Yirmi Beşinci Lem’a
Yirmi Beş Devadır
(Hastalara bir merhem, bir teselli, manevî bir reçete, bir iyadetü’lmarîz ve geçmiş olsun makamında yazılmıştır.)
İhtar ve İtizar
Bu manevî reçete, bütün yazdıklarımızın fevkinde bir süratle (Haşiye) telif edildiği gibi, hem umuma muhalif olarak, tashihata ve dikkate vakit bulmayarak, telifi gibi gayet süratle, ancak bir defa nazardan geçirildi. Demek, müsvedde-i evvel hükmünde müşevveş kalmıştır. Kalbe fıtrî bir surette gelen hatıratı sanatla ve dikkatle bozmamak için, yeniden tedkikata lüzum görmedik. Okuyan zatlar, hususan hastalar, bazı nahoş ibarelerden veyahut ağır kelimelerden ve ifadelerden sıkılıp gücenmesinler, bana da dua etsinler.

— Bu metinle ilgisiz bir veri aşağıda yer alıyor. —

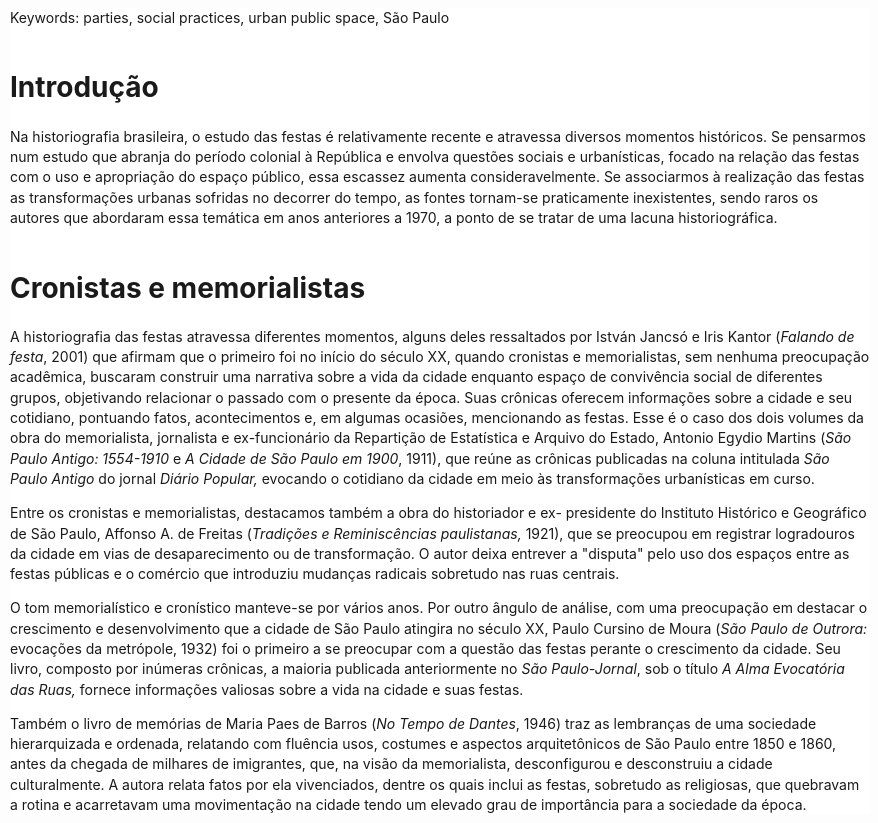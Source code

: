 Keywords: parties, social practices, urban public space, São Paulo

# Introdução

Na historiografia brasileira, o estudo das festas é relativamente
recente e atravessa diversos momentos históricos. Se pensarmos num
estudo que abranja do período colonial à República e envolva questões
sociais e urbanísticas, focado na relação das festas com o uso e
apropriação do espaço público, essa escassez aumenta consideravelmente.
Se associarmos à realização das festas as transformações urbanas
sofridas no decorrer do tempo, as fontes tornam-se praticamente
inexistentes, sendo raros os autores que abordaram essa temática em anos
anteriores a 1970, a ponto de se tratar de uma lacuna historiográfica.

# Cronistas e memorialistas

A historiografia das festas atravessa diferentes momentos, alguns deles
ressaltados por István Jancsó e Iris Kantor (*Falando de festa*, 2001)
que afirmam que o primeiro foi no início do século XX, quando cronistas
e memorialistas, sem nenhuma preocupação acadêmica, buscaram construir
uma narrativa sobre a vida da cidade enquanto espaço de convivência
social de diferentes grupos, objetivando relacionar o passado com o
presente da época. Suas crônicas oferecem informações sobre a cidade e
seu cotidiano, pontuando fatos, acontecimentos e, em algumas ocasiões,
mencionando as festas. Esse é o caso dos dois volumes da obra do
memorialista, jornalista e ex-funcionário da Repartição de Estatística e
Arquivo do Estado, Antonio Egydio Martins (*São Paulo Antigo: 1554-1910*
e *A Cidade de São Paulo em 1900*, 1911), que reúne as crônicas
publicadas na coluna intitulada *São Paulo Antigo* do jornal *Diário
Popular,* evocando o cotidiano da cidade em meio às transformações
urbanísticas em curso.

Entre os cronistas e memorialistas, destacamos também a obra do
historiador e ex- presidente do Instituto Histórico e Geográfico de São
Paulo, Affonso A. de Freitas (*Tradições e Reminiscências paulistanas,*
1921), que se preocupou em registrar logradouros da cidade em vias de
desaparecimento ou de transformação. O autor deixa entrever a "disputa"
pelo uso dos espaços entre as festas públicas e o comércio que
introduziu mudanças radicais sobretudo nas ruas centrais.

O tom memorialístico e cronístico manteve-se por vários anos. Por outro
ângulo de análise, com uma preocupação em destacar o crescimento e
desenvolvimento que a cidade de São Paulo atingira no século XX, Paulo
Cursino de Moura (*São Paulo de Outrora:* evocações da metrópole, 1932)
foi o primeiro a se preocupar com a questão das festas perante o
crescimento da cidade. Seu livro, composto por inúmeras crônicas, a
maioria publicada anteriormente no *São Paulo-Jornal*, sob o título *A
Alma Evocatória das Ruas,* fornece informações valiosas sobre a vida na
cidade e suas festas.

Também o livro de memórias de Maria Paes de Barros (*No Tempo de
Dantes*, 1946) traz as lembranças de uma sociedade hierarquizada e
ordenada, relatando com fluência usos, costumes e aspectos
arquitetônicos de São Paulo entre 1850 e 1860, antes da chegada de
milhares de imigrantes, que, na visão da memorialista, desconfigurou e
desconstruiu a cidade culturalmente. A autora relata fatos por ela
vivenciados, dentre os quais inclui as festas, sobretudo as religiosas,
que quebravam a rotina e acarretavam uma movimentação na cidade tendo um
elevado grau de importância para a sociedade da época.
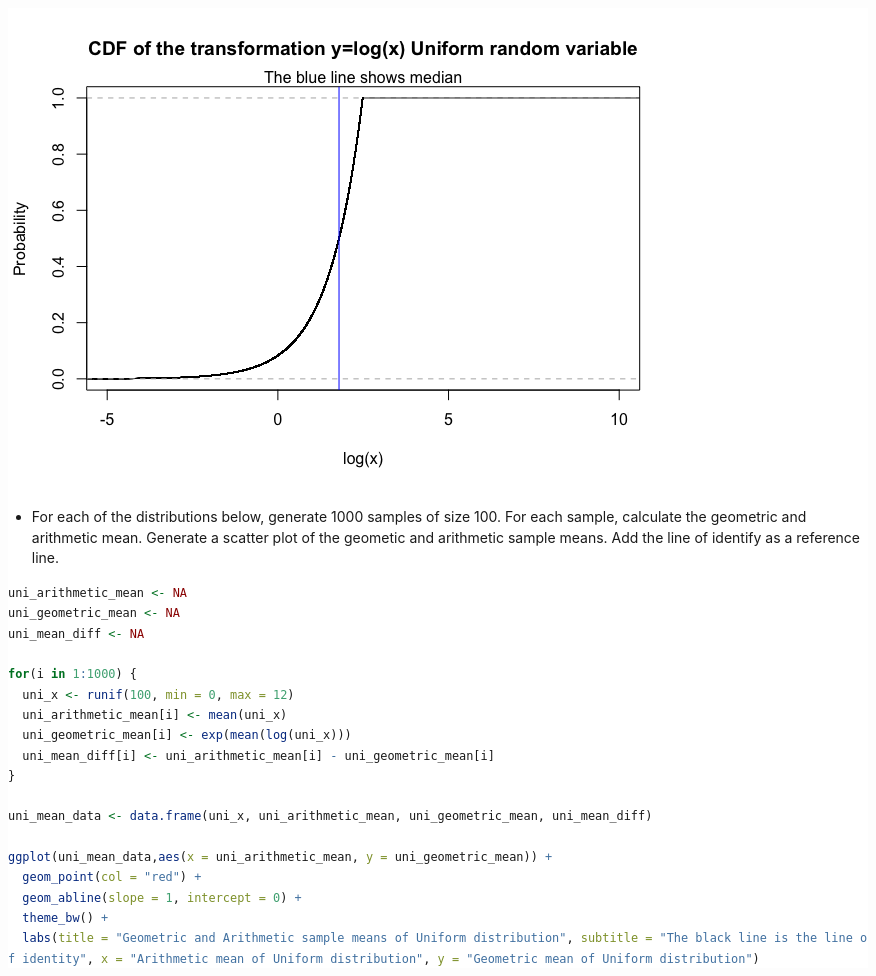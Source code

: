 ![](writeup_files/figure-html/unnamed-chunk-16-1.png)

-   For each of the distributions below, generate 1000 samples of
    size 100. For each sample, calculate the geometric and arithmetic
    mean. Generate a scatter plot of the geometic and arithmetic sample
    means. Add the line of identify as a reference line.

```r
uni_arithmetic_mean <- NA
uni_geometric_mean <- NA
uni_mean_diff <- NA

for(i in 1:1000) {
  uni_x <- runif(100, min = 0, max = 12)
  uni_arithmetic_mean[i] <- mean(uni_x)
  uni_geometric_mean[i] <- exp(mean(log(uni_x)))
  uni_mean_diff[i] <- uni_arithmetic_mean[i] - uni_geometric_mean[i]
}

uni_mean_data <- data.frame(uni_x, uni_arithmetic_mean, uni_geometric_mean, uni_mean_diff)

ggplot(uni_mean_data,aes(x = uni_arithmetic_mean, y = uni_geometric_mean)) + 
  geom_point(col = "red") +
  geom_abline(slope = 1, intercept = 0) + 
  theme_bw() +
  labs(title = "Geometric and Arithmetic sample means of Uniform distribution", subtitle = "The black line is the line of identity", x = "Arithmetic mean of Uniform distribution", y = "Geometric mean of Uniform distribution")
```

بِسْمِ اللّٰهِ الرَّحْمٰنِ الرَّحٖيمِ
اَلَّذٖينَ اِذَٓا اَصَابَتْهُمْ مُصٖيبَةٌ قَالُٓوا اِنَّا لِلّٰهِ وَاِنَّٓا اِلَيْهِ رَاجِعُونَ
وَالَّذٖى هُوَ يُطْعِمُنٖى وَيَسْقٖينِ ۞ وَاِذَا مَرِضْتُ فَهُوَ يَشْفٖينِ
Şu lem’ada, nev-i beşerin on kısmından bir kısmını teşkil eden musibetzede ve hastalara hakiki bir teselli ve nafi bir merhem olabilecek Yirmi Beş Devayı icmalen beyan ediyoruz.